A common principal-level mistake is to estimate L correctly and then assume P ≈ L × 3 for a triple-replicated store. In reality a write-heavy LSM store with RF=3 can sit at P ≈ L × 3 × 1.3 × 1.1 × 1.25 ≈ 5.4 × L. The multipliers compound. Estimation that ignores A_space and O_meta routinely under-provisions by 40–80%.

The rest of this document gives each multiplier a formal treatment.


2. The RUM Conjecture: Read, Update, Memory Amplification

The RUM conjecture (Athanassoulis et al., "Designing Access Methods: The RUM Conjecture", EDBT 2016) formalizes a fundamental tension. Define three amplification overheads relative to the minimal work an ideal oracle would do:

  • Read Amplification (RA): physical bytes read per logical byte requested. A point lookup that must probe multiple sorted runs has RA > 1.
  • Update Amplification (WA): physical bytes written per logical byte updated. Re-writing a whole page to change one row, or re-compacting data many times, inflates WA.
  • Memory/Space Amplification (SA): physical bytes stored per logical byte of live data. Keeping obsolete versions, padding, or auxiliary structures inflates SA.

The conjecture states: an access method cannot minimize all three simultaneously. Optimizing any two forces the third to grow. This is the storage analog of "pick two." It explains why no single storage engine wins every workload.

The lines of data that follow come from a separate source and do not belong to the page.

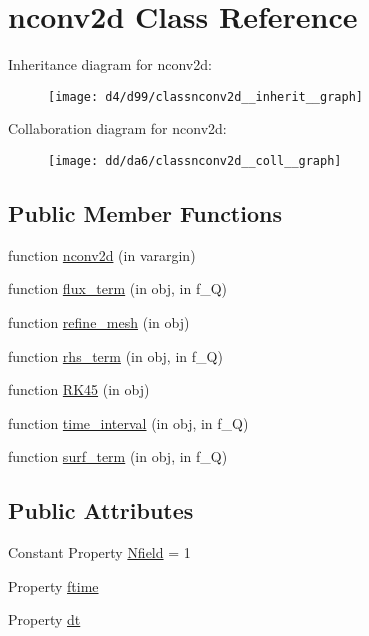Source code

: \hypertarget{classnconv2d}{}\section{nconv2d Class Reference}
\label{classnconv2d}


Inheritance diagram for nconv2d\+:
\nopagebreak
\begin{figure}[H]
\begin{center}
\leavevmode
\texttt{[image: d4/d99/classnconv2d\_\_inherit\_\_graph]}
\end{center}
\end{figure}


Collaboration diagram for nconv2d\+:
\nopagebreak
\begin{figure}[H]
\begin{center}
\leavevmode
\texttt{[image: dd/da6/classnconv2d\_\_coll\_\_graph]}
\end{center}
\end{figure}
\subsection*{Public Member Functions}
\begin{DoxyCompactItemize}
\item 
function \hyperlink{classnconv2d_a86615b1be9cadbaa37a736ab2d671a3d}{nconv2d} (in varargin)
\item 
function \hyperlink{classnconv2d_a7f4737ebd84781291d3250c0b909691a}{flux\+\_\+term} (in obj, in f\+\_\+Q)
\item 
function \hyperlink{classnconv2d_a6d40e2fad544f3363a5d1c5837356ad5}{refine\+\_\+mesh} (in obj)
\item 
function \hyperlink{classnconv2d_ad233ad4c84d3369b1ca520bddffac42b}{rhs\+\_\+term} (in obj, in f\+\_\+Q)
\item 
function \hyperlink{classnconv2d_adc7b4a2d47764e2e6a3f5c1e5ddccd23}{R\+K45} (in obj)
\item 
function \hyperlink{classnconv2d_a92dd63999cc12f1dca10a0b94b0eb78b}{time\+\_\+interval} (in obj, in f\+\_\+Q)
\item 
function \hyperlink{classnconv2d_aa77b913ace97fe22a15a44369fd04b6a}{surf\+\_\+term} (in obj, in f\+\_\+Q)
\end{DoxyCompactItemize}
\subsection*{Public Attributes}
\begin{DoxyCompactItemize}
\item 
Constant Property \hyperlink{classnconv2d_a76d4b7f5283e5965bcda339d915bbce9}{Nfield} = 1
\item 
Property \hyperlink{classnconv2d_ae3d23d76d8bfbb9f5f56a3f0120ba77e}{ftime}
\item 
Property \hyperlink{classnconv2d_a1446865f5d1c8da7297b94f1c7abef9e}{dt}
\end{DoxyCompactItemize}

Access method Read amp (RA) Write amp (WA) Space amp (SA) Optimized for
B-tree / B+-tree Low (≈1, log-height) High (in-place page rewrite, WAL) Low–Med (≈1.3, fill-factor) Read-heavy, point + range
LSM-tree (leveled) Med–High (multi-level probes) High (compaction WA 10–30×) Low (≈1.1 after compaction) Write-heavy, ingest
LSM-tree (tiered/size) High (many overlapping runs) Low–Med (less re-compaction) High (duplicate versions, 2–3×) Very write-heavy, scan-tolerant
Hash index Low (≈1) Med High (load-factor, no range) Point lookups only
Log-only / append store High (full scan, no index) Minimal (≈1) High (no GC, all versions) Append + replay
Bitmap / columnar Low (compressed scan) High (rewrite segments) Low (heavy compression) Analytics, low cardinality

Two corollaries drive estimation:

  1. You cannot estimate physical storage without knowing the engine. The same logical dataset costs 1.1× on a leveled LSM and 2.5× on a tiered LSM purely from space amplification.
  2. WA and SA trade against each other inside the LSM family. Leveled compaction buys low SA by paying high WA; tiered compaction buys low WA by paying high SA. The next section makes this quantitative.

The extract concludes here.